EXERCISE REQUIREMENTS
Within the records that follow, find every line containing the string "boundedness". Copy those lines.

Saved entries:

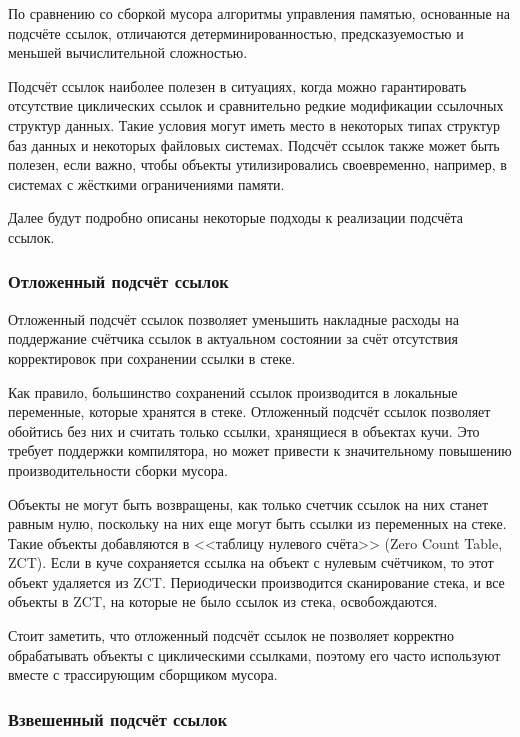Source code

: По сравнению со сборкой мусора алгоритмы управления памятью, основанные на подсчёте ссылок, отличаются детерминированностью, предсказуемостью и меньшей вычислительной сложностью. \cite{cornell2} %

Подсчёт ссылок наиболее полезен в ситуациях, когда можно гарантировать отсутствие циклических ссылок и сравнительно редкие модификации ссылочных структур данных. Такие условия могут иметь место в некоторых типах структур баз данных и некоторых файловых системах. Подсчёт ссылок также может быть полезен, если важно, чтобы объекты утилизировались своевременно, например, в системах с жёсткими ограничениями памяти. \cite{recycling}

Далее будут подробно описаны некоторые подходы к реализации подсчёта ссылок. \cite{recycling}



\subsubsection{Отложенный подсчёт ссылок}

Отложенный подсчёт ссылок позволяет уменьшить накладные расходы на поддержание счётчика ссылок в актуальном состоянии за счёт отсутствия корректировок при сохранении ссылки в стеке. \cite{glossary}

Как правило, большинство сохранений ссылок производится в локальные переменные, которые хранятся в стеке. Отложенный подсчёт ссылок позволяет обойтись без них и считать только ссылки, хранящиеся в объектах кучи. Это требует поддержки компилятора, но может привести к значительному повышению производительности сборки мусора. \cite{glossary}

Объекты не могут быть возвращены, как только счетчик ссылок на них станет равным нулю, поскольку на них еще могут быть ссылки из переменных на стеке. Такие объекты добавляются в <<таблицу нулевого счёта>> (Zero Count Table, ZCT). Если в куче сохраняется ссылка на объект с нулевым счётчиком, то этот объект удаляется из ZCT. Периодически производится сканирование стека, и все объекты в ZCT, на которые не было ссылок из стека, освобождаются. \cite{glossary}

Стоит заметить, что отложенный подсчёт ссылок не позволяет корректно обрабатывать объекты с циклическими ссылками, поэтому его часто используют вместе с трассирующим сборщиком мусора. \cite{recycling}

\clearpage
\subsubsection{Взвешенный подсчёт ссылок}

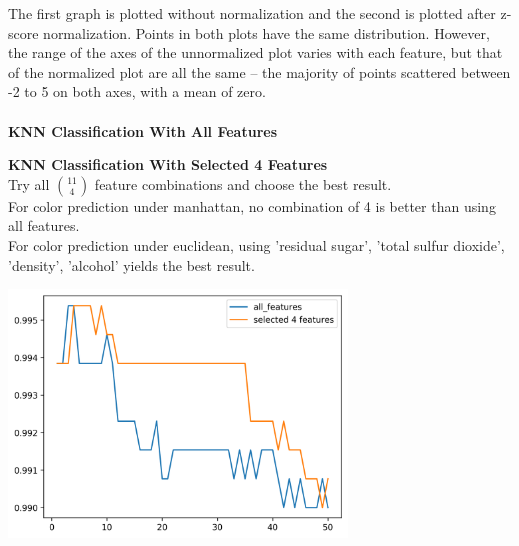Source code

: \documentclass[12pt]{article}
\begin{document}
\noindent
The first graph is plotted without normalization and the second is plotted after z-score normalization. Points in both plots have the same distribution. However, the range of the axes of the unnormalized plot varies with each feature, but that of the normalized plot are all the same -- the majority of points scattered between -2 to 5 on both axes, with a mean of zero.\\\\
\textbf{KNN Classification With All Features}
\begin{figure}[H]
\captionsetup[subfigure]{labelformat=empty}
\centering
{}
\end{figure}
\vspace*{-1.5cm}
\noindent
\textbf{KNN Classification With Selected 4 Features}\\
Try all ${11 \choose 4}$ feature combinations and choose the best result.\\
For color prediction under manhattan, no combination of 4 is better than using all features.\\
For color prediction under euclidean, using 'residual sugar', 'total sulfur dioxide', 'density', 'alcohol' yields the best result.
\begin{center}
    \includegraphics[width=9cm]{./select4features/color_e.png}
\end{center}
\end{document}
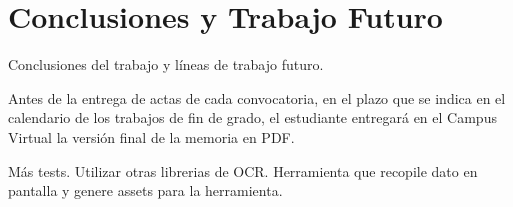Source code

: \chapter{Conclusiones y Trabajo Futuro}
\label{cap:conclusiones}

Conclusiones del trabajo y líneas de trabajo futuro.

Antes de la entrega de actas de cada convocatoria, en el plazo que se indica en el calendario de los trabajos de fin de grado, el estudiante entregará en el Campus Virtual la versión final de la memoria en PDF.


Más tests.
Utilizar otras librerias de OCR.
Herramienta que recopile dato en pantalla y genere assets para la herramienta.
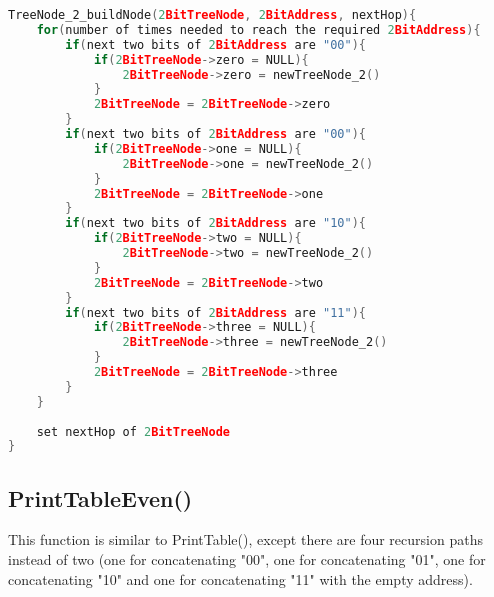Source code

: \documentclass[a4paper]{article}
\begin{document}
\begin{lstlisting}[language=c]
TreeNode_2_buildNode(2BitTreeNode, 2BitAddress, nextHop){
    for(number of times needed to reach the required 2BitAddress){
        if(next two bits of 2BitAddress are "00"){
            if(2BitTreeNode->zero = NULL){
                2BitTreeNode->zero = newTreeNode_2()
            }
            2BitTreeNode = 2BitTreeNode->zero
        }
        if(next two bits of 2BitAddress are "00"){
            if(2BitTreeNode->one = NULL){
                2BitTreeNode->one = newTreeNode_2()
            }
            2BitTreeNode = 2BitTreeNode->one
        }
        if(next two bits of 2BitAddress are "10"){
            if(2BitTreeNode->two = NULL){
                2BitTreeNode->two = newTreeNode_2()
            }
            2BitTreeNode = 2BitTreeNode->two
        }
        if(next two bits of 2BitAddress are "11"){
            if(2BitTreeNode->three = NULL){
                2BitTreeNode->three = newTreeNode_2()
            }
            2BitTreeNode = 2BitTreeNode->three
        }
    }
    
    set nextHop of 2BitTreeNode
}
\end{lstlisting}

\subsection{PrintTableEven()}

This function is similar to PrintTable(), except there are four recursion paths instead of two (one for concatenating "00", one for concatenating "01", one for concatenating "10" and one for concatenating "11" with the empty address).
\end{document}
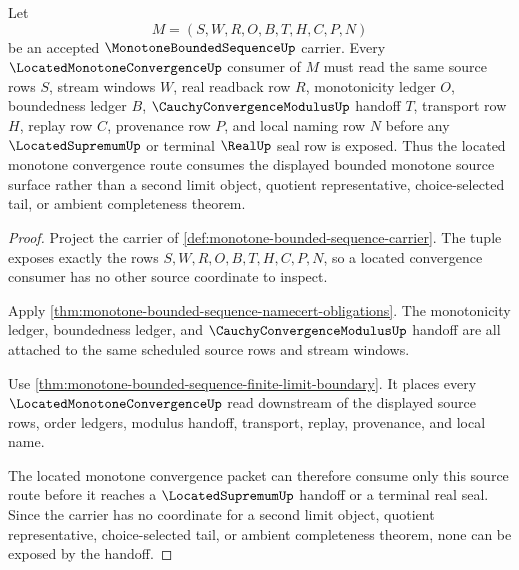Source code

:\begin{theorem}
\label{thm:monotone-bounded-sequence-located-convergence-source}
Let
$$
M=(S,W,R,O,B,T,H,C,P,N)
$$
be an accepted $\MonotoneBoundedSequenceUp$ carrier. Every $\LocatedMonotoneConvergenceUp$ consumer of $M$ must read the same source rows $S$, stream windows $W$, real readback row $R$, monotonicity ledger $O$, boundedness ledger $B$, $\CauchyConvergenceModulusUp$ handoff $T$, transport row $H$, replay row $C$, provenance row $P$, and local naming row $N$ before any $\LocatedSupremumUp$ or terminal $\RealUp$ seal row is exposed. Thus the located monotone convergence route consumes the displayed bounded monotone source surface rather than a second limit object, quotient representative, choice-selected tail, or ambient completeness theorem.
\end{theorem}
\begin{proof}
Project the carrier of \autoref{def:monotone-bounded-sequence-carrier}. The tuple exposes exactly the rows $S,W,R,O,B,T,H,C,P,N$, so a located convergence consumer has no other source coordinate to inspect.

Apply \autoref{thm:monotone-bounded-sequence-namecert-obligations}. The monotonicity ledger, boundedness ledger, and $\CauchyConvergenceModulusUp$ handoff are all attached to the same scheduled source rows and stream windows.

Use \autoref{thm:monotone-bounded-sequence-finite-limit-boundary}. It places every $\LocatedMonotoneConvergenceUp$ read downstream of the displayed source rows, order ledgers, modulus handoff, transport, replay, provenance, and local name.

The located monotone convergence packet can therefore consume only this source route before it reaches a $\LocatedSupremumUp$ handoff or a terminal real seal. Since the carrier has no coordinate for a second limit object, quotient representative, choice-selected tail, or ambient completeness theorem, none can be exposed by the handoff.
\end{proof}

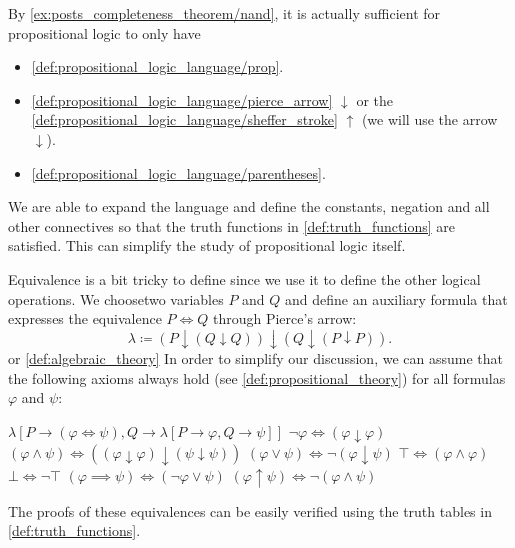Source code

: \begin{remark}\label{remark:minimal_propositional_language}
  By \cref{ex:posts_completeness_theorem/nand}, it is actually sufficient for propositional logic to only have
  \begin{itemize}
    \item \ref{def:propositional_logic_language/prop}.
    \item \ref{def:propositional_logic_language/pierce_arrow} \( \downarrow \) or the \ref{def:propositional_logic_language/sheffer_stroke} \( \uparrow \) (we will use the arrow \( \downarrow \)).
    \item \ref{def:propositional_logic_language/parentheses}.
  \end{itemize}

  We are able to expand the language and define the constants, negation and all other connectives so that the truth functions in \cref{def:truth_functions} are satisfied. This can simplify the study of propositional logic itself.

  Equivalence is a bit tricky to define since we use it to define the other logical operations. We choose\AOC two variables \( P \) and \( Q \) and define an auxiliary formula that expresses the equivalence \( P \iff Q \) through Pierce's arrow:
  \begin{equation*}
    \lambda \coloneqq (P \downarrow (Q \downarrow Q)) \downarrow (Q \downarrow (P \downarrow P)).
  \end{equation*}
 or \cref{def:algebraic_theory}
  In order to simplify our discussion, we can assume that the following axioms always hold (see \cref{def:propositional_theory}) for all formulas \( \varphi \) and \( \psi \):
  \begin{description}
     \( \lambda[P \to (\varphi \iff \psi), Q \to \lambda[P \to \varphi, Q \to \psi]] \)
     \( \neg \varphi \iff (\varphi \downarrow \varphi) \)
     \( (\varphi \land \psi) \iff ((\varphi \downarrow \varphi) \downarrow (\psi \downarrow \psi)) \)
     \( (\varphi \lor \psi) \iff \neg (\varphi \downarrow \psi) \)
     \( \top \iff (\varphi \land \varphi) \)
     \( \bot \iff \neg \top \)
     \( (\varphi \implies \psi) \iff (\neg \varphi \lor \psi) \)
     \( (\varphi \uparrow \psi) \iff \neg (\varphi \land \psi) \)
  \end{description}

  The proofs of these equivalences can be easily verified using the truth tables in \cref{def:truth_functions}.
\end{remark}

ANSWER TO THE PROBLEM
be an accepted $\MonotoneBoundedSequenceUp$ carrier. Every $\LocatedMonotoneConvergenceUp$ consumer of $M$ must read the same source rows $S$, stream windows $W$, real readback row $R$, monotonicity ledger $O$, boundedness ledger $B$, $\CauchyConvergenceModulusUp$ handoff $T$, transport row $H$, replay row $C$, provenance row $P$, and local naming row $N$ before any $\LocatedSupremumUp$ or terminal $\RealUp$ seal row is exposed. Thus the located monotone convergence route consumes the displayed bounded monotone source surface rather than a second limit object, quotient representative, choice-selected tail, or ambient completeness theorem.
Apply \autoref{thm:monotone-bounded-sequence-namecert-obligations}. The monotonicity ledger, boundedness ledger, and $\CauchyConvergenceModulusUp$ handoff are all attached to the same scheduled source rows and stream windows.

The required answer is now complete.